The King Seeks Foreign Assistance (20 November 1790)

Description

Despite a show of support for the Revolution, by the fall of 1790, the royal family and its entourage increasingly felt that the changes of the past eighteenth months had cost them their dignity and power. Unable to stop or even control the changes being wrought in the Constituent Assembly, the King and Queen began to seek assistance from other European monarchs to help them regain their lost power in France. In this letter, Louis authorizes the Baron of Breteuil, his former foreign minister who had already fled the kingdom, to find out secretly if any other government might be willing to intervene in France against the revolutionary government.
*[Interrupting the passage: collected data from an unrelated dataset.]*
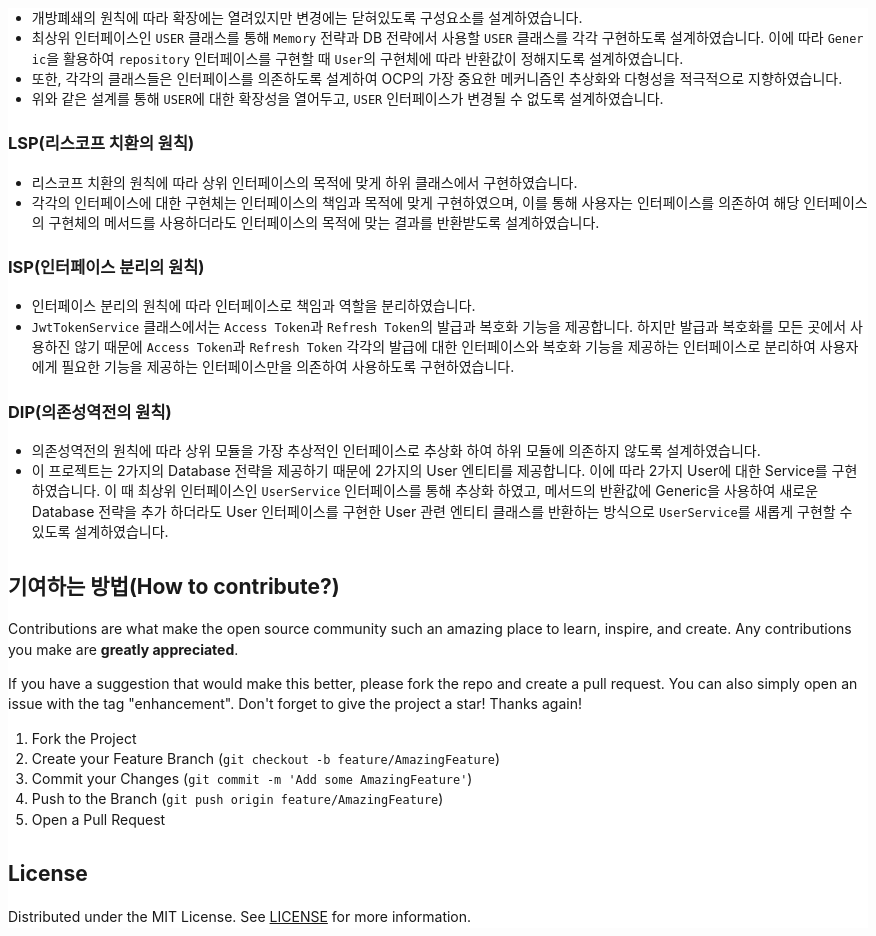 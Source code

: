 - 개방폐쇄의 원칙에 따라 확장에는 열려있지만 변경에는 닫혀있도록 구성요소를 설계하였습니다.
- 최상위 인터페이스인 `USER` 클래스를 통해 `Memory` 전략과 DB 전략에서 사용할 `USER` 클래스를 각각 구현하도록 설계하였습니다. 이에 따라 `Generic`을 활용하여 `repository` 인터페이스를 구현할 때 `User`의 구현체에 따라 반환값이 정해지도록 설계하였습니다.
- 또한, 각각의 클래스들은 인터페이스를 의존하도록 설계하여 OCP의 가장 중요한 메커니즘인 추상화와 다형성을 적극적으로 지향하였습니다.
- 위와 같은 설계를 통해 `USER`에 대한 확장성을 열어두고, `USER` 인터페이스가 변경될 수 없도록 설계하였습니다.

### LSP(리스코프 치환의 원칙)

- 리스코프 치환의 원칙에 따라 상위 인터페이스의 목적에 맞게 하위 클래스에서 구현하였습니다.
- 각각의 인터페이스에 대한 구현체는 인터페이스의 책임과 목적에 맞게 구현하였으며, 이를 통해 사용자는 인터페이스를 의존하여 해당 인터페이스의 구현체의 메서드를 사용하더라도 인터페이스의 목적에 맞는 결과를 반환받도록 설계하였습니다.

### ISP(인터페이스 분리의 원칙)

- 인터페이스 분리의 원칙에 따라 인터페이스로 책임과 역할을 분리하였습니다.
- `JwtTokenService` 클래스에서는 `Access Token`과 `Refresh Token`의 발급과 복호화 기능을 제공합니다. 하지만 발급과 복호화를 모든 곳에서 사용하진 않기 때문에 `Access Token`과 `Refresh Token` 각각의 발급에 대한 인터페이스와 복호화 기능을 제공하는 인터페이스로 분리하여 사용자에게 필요한 기능을 제공하는 인터페이스만을 의존하여 사용하도록 구현하였습니다.

### DIP(의존성역전의 원칙)

- 의존성역전의 원칙에 따라 상위 모듈을 가장 추상적인 인터페이스로 추상화 하여 하위 모듈에 의존하지 않도록 설계하였습니다.
- 이 프로젝트는 2가지의 Database 전략을 제공하기 때문에 2가지의 User 엔티티를 제공합니다. 이에 따라 2가지 User에 대한 Service를 구현하였습니다. 이 때 최상위 인터페이스인 `UserService` 인터페이스를 통해 추상화 하였고, 메서드의 반환값에 Generic을 사용하여 새로운 Database 전략을 추가 하더라도 User 인터페이스를 구현한 User 관련 엔티티 클래스를 반환하는 방식으로 `UserService`를 새롭게 구현할 수 있도록 설계하였습니다.

## **기여하는 방법(How to contribute?)**

Contributions are what make the open source community such an amazing place to learn, inspire, and create. Any contributions you make are **greatly appreciated**.

If you have a suggestion that would make this better, please fork the repo and create a pull request. You can also simply open an issue with the tag "enhancement".
Don't forget to give the project a star! Thanks again!

1. Fork the Project
2. Create your Feature Branch (`git checkout -b feature/AmazingFeature`)
3. Commit your Changes (`git commit -m 'Add some AmazingFeature'`)
4. Push to the Branch (`git push origin feature/AmazingFeature`)
5. Open a Pull Request

## License

Distributed under the MIT License. See [LICENSE](notion://www.notion.so/LICENSE) for more information.



[contributors-shield]: https://img.shields.io/github/contributors/CokeLee777/spring-security-jwt-auth.svg?style=for-the-badge
[contributors-url]: https://github.com/CokeLee777/spring-security-jwt-auth/graphs/contributors
[forks-shield]: https://img.shields.io/github/forks/CokeLee777/spring-security-jwt-auth.svg?style=for-the-badge
[forks-url]: https://github.com/CokeLee777/spring-security-jwt-auth/network/members
[stars-shield]: https://img.shields.io/github/stars/CokeLee777/spring-security-jwt-auth.svg?style=for-the-badge
[stars-url]: https://github.com/CokeLee777/spring-security-jwt-auth/stargazers
[issues-shield]: https://img.shields.io/github/issues/CokeLee777/spring-security-jwt-auth.svg?style=for-the-badge
[issues-url]: https://github.com/CokeLee777/spring-security-jwt-auth/issues
[license-shield]: https://img.shields.io/github/license/CokeLee777/spring-security-jwt-auth.svg?style=for-the-badge
[license-url]: https://github.com/CokeLee777/spring-security-jwt-auth/blob/master/LICENSE.txt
The King and his court were already making moves to unravel the new constitution, even as the Constituent Assembly was still at work drafting it.

Source

"Letter from Louis XVI to the Baron de Breteuil (20 November 1790)," in Annales Historiques de la Révolution française, no. 40 (1962), 40.

Date

November 20, 1790

Relation

https://chnm.gmu.edu/revolution/d/306/

Identifier

306

Text

Monsieur le Baron de Breteuil, knowing the full extent of your zeal and fidelity and wishing to give you renewed proof of my confidence, I have chosen to confide the interests of my crown to you. Since circumstances do not allow me to give you my instructions on this or that matter or to have a continuous correspondence with you, I am sending you this letter as a symbol of plenipotential powers and authorization vis-à-vis the various powers with whom you may have to deal on my behalf. You know my intentions and I leave it to your discretion to make such use of these powers as you deem necessary for the good of my service. I approve of everything that you do to achieve my aims, which are the restoration of my legitimate authority and the happiness of my People. Upon which, Monsieur le Baron, I pray God that He keep you in His holy protection.